## Requirement:
Every entry should be repeated exactly. Omit the pictures.

## Data for the task:

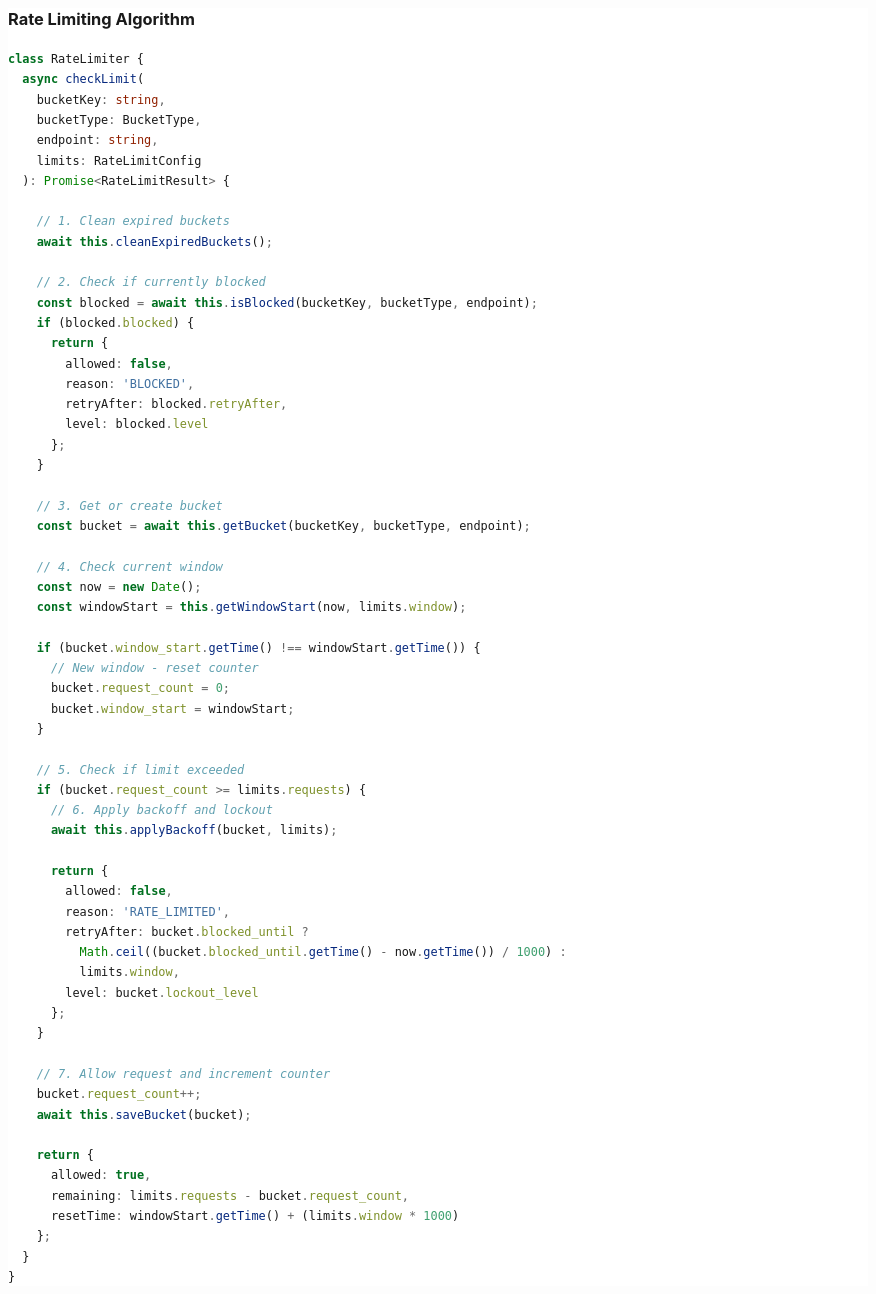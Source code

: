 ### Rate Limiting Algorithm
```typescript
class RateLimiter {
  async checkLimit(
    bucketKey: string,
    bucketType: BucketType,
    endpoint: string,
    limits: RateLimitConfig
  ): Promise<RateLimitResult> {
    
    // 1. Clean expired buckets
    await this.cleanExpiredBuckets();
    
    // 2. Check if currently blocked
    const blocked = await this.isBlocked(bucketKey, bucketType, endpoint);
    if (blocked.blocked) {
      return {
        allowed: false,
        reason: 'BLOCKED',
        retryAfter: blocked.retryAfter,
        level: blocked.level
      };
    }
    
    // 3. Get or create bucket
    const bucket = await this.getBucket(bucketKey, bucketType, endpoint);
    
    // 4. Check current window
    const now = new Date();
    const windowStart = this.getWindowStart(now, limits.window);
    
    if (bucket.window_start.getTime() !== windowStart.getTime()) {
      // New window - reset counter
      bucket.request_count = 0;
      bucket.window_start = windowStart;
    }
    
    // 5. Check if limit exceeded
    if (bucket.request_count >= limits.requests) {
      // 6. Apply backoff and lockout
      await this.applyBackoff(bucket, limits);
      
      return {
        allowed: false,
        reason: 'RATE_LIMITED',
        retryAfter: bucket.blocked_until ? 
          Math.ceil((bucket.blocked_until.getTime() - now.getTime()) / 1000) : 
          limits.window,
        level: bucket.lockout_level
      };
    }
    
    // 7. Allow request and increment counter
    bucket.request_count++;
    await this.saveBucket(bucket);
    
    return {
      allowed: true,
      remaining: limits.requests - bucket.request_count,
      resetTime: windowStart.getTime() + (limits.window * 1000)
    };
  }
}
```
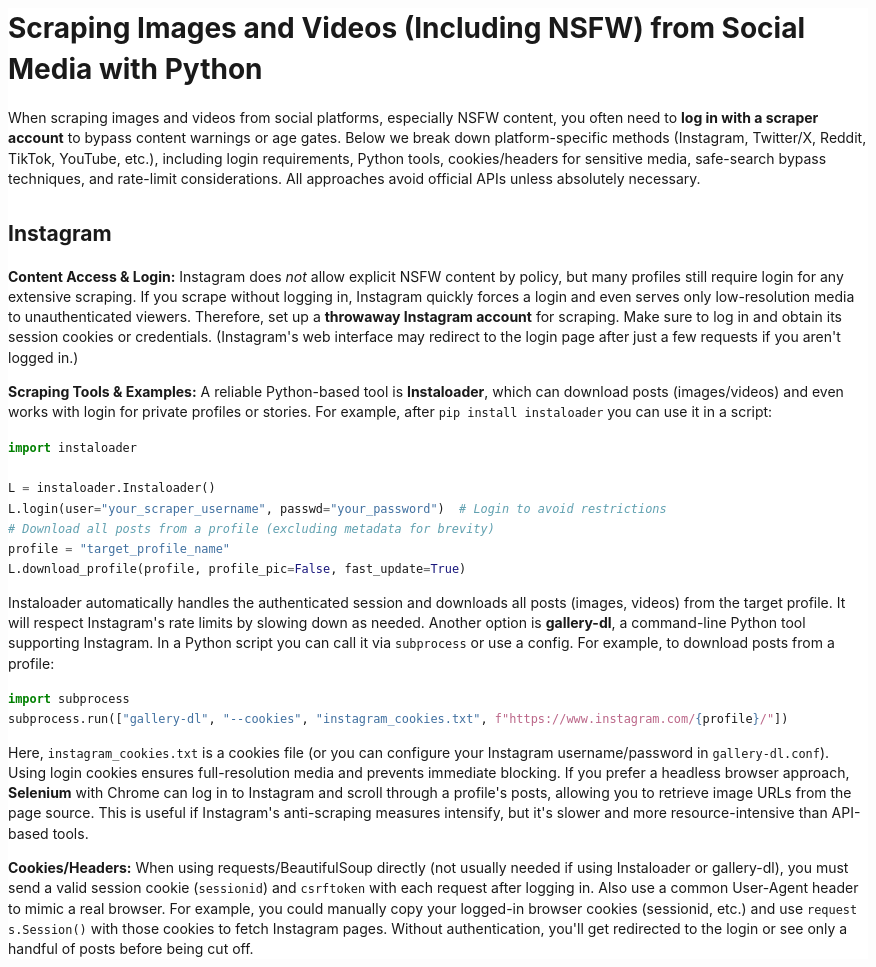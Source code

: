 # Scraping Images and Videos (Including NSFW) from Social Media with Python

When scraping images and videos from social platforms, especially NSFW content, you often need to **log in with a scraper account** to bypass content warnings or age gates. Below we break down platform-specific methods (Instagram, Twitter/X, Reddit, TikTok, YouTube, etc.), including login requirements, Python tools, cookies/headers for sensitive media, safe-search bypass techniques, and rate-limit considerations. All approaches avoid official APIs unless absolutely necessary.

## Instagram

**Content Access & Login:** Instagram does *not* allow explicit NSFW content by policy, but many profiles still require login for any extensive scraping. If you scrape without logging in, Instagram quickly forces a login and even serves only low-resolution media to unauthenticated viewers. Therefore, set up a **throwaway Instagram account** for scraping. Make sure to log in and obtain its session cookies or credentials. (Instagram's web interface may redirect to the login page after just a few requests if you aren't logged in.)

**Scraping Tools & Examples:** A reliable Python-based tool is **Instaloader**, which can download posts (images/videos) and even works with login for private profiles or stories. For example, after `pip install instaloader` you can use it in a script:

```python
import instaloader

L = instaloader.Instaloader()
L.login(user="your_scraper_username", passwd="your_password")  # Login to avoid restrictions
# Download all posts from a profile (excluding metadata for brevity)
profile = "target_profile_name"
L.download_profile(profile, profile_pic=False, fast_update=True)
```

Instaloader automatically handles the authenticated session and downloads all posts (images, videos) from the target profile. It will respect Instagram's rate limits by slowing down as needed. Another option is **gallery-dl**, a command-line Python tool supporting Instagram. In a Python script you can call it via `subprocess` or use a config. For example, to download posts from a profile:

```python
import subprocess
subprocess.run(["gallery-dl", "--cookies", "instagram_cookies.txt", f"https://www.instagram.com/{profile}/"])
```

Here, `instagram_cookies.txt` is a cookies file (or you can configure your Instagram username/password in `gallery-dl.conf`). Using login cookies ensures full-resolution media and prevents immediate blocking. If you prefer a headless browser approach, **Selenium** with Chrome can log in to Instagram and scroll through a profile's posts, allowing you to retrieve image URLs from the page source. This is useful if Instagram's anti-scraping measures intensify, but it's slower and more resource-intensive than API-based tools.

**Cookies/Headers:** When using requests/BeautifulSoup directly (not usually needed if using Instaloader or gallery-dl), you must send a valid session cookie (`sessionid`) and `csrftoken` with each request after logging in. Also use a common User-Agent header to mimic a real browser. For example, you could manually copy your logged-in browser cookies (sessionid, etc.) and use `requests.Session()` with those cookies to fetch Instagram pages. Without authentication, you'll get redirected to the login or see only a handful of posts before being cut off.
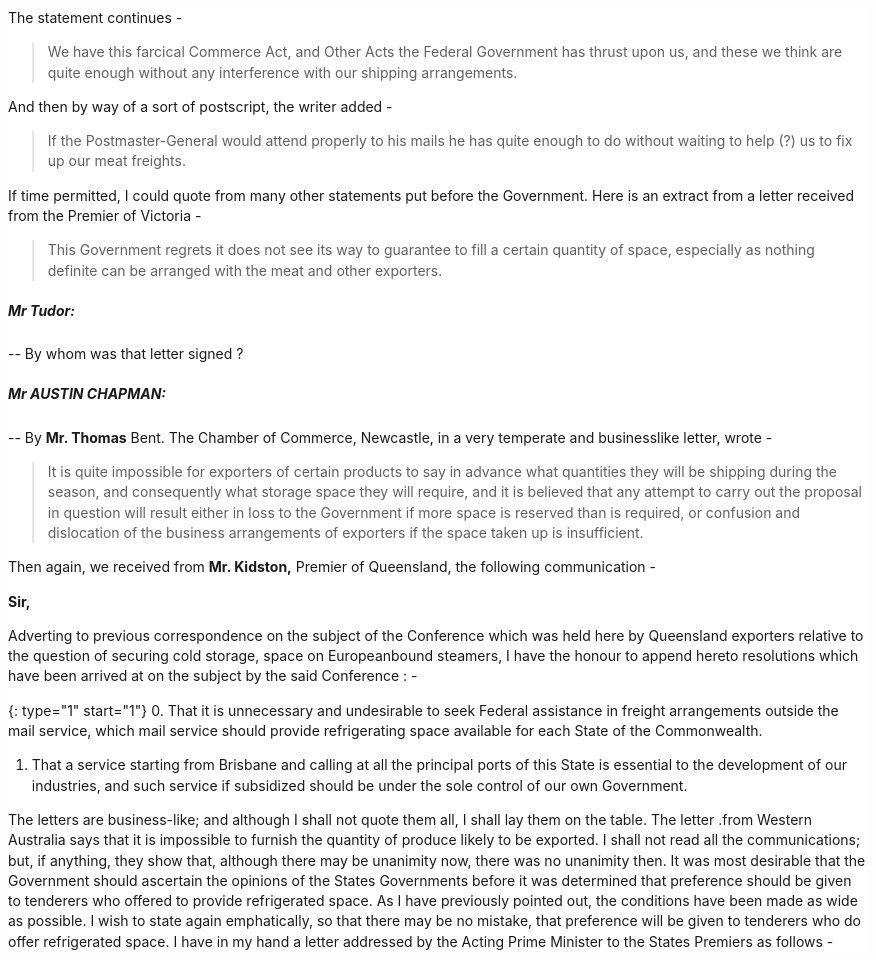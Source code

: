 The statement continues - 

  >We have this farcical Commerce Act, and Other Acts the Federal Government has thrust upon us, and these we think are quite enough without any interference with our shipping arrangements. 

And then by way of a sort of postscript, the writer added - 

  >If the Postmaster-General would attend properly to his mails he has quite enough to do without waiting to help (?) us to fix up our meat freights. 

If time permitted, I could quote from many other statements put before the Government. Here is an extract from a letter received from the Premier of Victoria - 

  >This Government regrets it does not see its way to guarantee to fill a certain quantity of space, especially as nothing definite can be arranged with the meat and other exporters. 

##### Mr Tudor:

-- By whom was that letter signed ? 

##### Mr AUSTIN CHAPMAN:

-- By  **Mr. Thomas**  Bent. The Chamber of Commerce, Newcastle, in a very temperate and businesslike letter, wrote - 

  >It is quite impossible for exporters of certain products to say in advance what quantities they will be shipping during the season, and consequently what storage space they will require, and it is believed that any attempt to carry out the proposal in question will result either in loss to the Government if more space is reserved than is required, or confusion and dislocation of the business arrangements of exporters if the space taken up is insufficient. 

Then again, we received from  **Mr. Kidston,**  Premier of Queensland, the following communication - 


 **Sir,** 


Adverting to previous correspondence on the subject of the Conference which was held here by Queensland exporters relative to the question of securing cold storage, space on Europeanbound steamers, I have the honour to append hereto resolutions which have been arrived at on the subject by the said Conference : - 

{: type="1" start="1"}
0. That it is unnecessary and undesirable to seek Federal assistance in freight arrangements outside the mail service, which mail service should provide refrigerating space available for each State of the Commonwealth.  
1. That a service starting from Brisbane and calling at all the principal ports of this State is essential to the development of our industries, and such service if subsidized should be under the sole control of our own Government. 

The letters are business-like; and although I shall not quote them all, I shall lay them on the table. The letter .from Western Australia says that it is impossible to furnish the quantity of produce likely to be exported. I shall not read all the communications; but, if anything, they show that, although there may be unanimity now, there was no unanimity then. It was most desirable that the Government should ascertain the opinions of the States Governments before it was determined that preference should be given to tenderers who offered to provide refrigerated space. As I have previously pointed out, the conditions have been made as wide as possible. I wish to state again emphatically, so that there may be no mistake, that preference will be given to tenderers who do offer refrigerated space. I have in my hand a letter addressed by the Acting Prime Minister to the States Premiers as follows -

## Solution:
Source code

: ### Rate Limiting Algorithm
```typescript
class RateLimiter {
  async checkLimit(
    bucketKey: string,
    bucketType: BucketType,
    endpoint: string,
    limits: RateLimitConfig
  ): Promise<RateLimitResult> {
    
    // 1. Clean expired buckets
    await this.cleanExpiredBuckets();
    
    // 2. Check if currently blocked
    const blocked = await this.isBlocked(bucketKey, bucketType, endpoint);
    if (blocked.blocked) {
      return {
        allowed: false,
        reason: 'BLOCKED',
        retryAfter: blocked.retryAfter,
        level: blocked.level
      };
    }
    
    // 3. Get or create bucket
    const bucket = await this.getBucket(bucketKey, bucketType, endpoint);
    
    // 4. Check current window
    const now = new Date();
    const windowStart = this.getWindowStart(now, limits.window);
    
    if (bucket.window_start.getTime() !== windowStart.getTime()) {
      // New window - reset counter
      bucket.request_count = 0;
      bucket.window_start = windowStart;
    }
    
    // 5. Check if limit exceeded
    if (bucket.request_count >= limits.requests) {
      // 6. Apply backoff and lockout
      await this.applyBackoff(bucket, limits);
      
      return {
        allowed: false,
        reason: 'RATE_LIMITED',
        retryAfter: bucket.blocked_until ? 
          Math.ceil((bucket.blocked_until.getTime() - now.getTime()) / 1000) : 
          limits.window,
        level: bucket.lockout_level
      };
    }
    
    // 7. Allow request and increment counter
    bucket.request_count++;
    await this.saveBucket(bucket);
    
    return {
      allowed: true,
      remaining: limits.requests - bucket.request_count,
      resetTime: windowStart.getTime() + (limits.window * 1000)
    };
  }
}
```
Source code

: # Scraping Images and Videos (Including NSFW) from Social Media with Python

When scraping images and videos from social platforms, especially NSFW content, you often need to **log in with a scraper account** to bypass content warnings or age gates. Below we break down platform-specific methods (Instagram, Twitter/X, Reddit, TikTok, YouTube, etc.), including login requirements, Python tools, cookies/headers for sensitive media, safe-search bypass techniques, and rate-limit considerations. All approaches avoid official APIs unless absolutely necessary.

## Instagram

**Content Access & Login:** Instagram does *not* allow explicit NSFW content by policy, but many profiles still require login for any extensive scraping. If you scrape without logging in, Instagram quickly forces a login and even serves only low-resolution media to unauthenticated viewers. Therefore, set up a **throwaway Instagram account** for scraping. Make sure to log in and obtain its session cookies or credentials. (Instagram's web interface may redirect to the login page after just a few requests if you aren't logged in.)

**Scraping Tools & Examples:** A reliable Python-based tool is **Instaloader**, which can download posts (images/videos) and even works with login for private profiles or stories. For example, after `pip install instaloader` you can use it in a script:

```python
import instaloader

L = instaloader.Instaloader()
L.login(user="your_scraper_username", passwd="your_password")  # Login to avoid restrictions
# Download all posts from a profile (excluding metadata for brevity)
profile = "target_profile_name"
L.download_profile(profile, profile_pic=False, fast_update=True)
```

Instaloader automatically handles the authenticated session and downloads all posts (images, videos) from the target profile. It will respect Instagram's rate limits by slowing down as needed. Another option is **gallery-dl**, a command-line Python tool supporting Instagram. In a Python script you can call it via `subprocess` or use a config. For example, to download posts from a profile:

```python
import subprocess
subprocess.run(["gallery-dl", "--cookies", "instagram_cookies.txt", f"https://www.instagram.com/{profile}/"])
```

Here, `instagram_cookies.txt` is a cookies file (or you can configure your Instagram username/password in `gallery-dl.conf`). Using login cookies ensures full-resolution media and prevents immediate blocking. If you prefer a headless browser approach, **Selenium** with Chrome can log in to Instagram and scroll through a profile's posts, allowing you to retrieve image URLs from the page source. This is useful if Instagram's anti-scraping measures intensify, but it's slower and more resource-intensive than API-based tools.

**Cookies/Headers:** When using requests/BeautifulSoup directly (not usually needed if using Instaloader or gallery-dl), you must send a valid session cookie (`sessionid`) and `csrftoken` with each request after logging in. Also use a common User-Agent header to mimic a real browser. For example, you could manually copy your logged-in browser cookies (sessionid, etc.) and use `requests.Session()` with those cookies to fetch Instagram pages. Without authentication, you'll get redirected to the login or see only a handful of posts before being cut off.
Source code

: The statement continues - 

  >We have this farcical Commerce Act, and Other Acts the Federal Government has thrust upon us, and these we think are quite enough without any interference with our shipping arrangements. 

And then by way of a sort of postscript, the writer added - 

  >If the Postmaster-General would attend properly to his mails he has quite enough to do without waiting to help (?) us to fix up our meat freights. 

If time permitted, I could quote from many other statements put before the Government. Here is an extract from a letter received from the Premier of Victoria - 

  >This Government regrets it does not see its way to guarantee to fill a certain quantity of space, especially as nothing definite can be arranged with the meat and other exporters. 

##### Mr Tudor:

-- By whom was that letter signed ? 

##### Mr AUSTIN CHAPMAN:

-- By  **Mr. Thomas**  Bent. The Chamber of Commerce, Newcastle, in a very temperate and businesslike letter, wrote - 

  >It is quite impossible for exporters of certain products to say in advance what quantities they will be shipping during the season, and consequently what storage space they will require, and it is believed that any attempt to carry out the proposal in question will result either in loss to the Government if more space is reserved than is required, or confusion and dislocation of the business arrangements of exporters if the space taken up is insufficient. 

Then again, we received from  **Mr. Kidston,**  Premier of Queensland, the following communication - 


 **Sir,** 


Adverting to previous correspondence on the subject of the Conference which was held here by Queensland exporters relative to the question of securing cold storage, space on Europeanbound steamers, I have the honour to append hereto resolutions which have been arrived at on the subject by the said Conference : - 

{: type="1" start="1"}
0. That it is unnecessary and undesirable to seek Federal assistance in freight arrangements outside the mail service, which mail service should provide refrigerating space available for each State of the Commonwealth.  
1. That a service starting from Brisbane and calling at all the principal ports of this State is essential to the development of our industries, and such service if subsidized should be under the sole control of our own Government. 

The letters are business-like; and although I shall not quote them all, I shall lay them on the table. The letter .from Western Australia says that it is impossible to furnish the quantity of produce likely to be exported. I shall not read all the communications; but, if anything, they show that, although there may be unanimity now, there was no unanimity then. It was most desirable that the Government should ascertain the opinions of the States Governments before it was determined that preference should be given to tenderers who offered to provide refrigerated space. As I have previously pointed out, the conditions have been made as wide as possible. I wish to state again emphatically, so that there may be no mistake, that preference will be given to tenderers who do offer refrigerated space. I have in my hand a letter addressed by the Acting Prime Minister to the States Premiers as follows -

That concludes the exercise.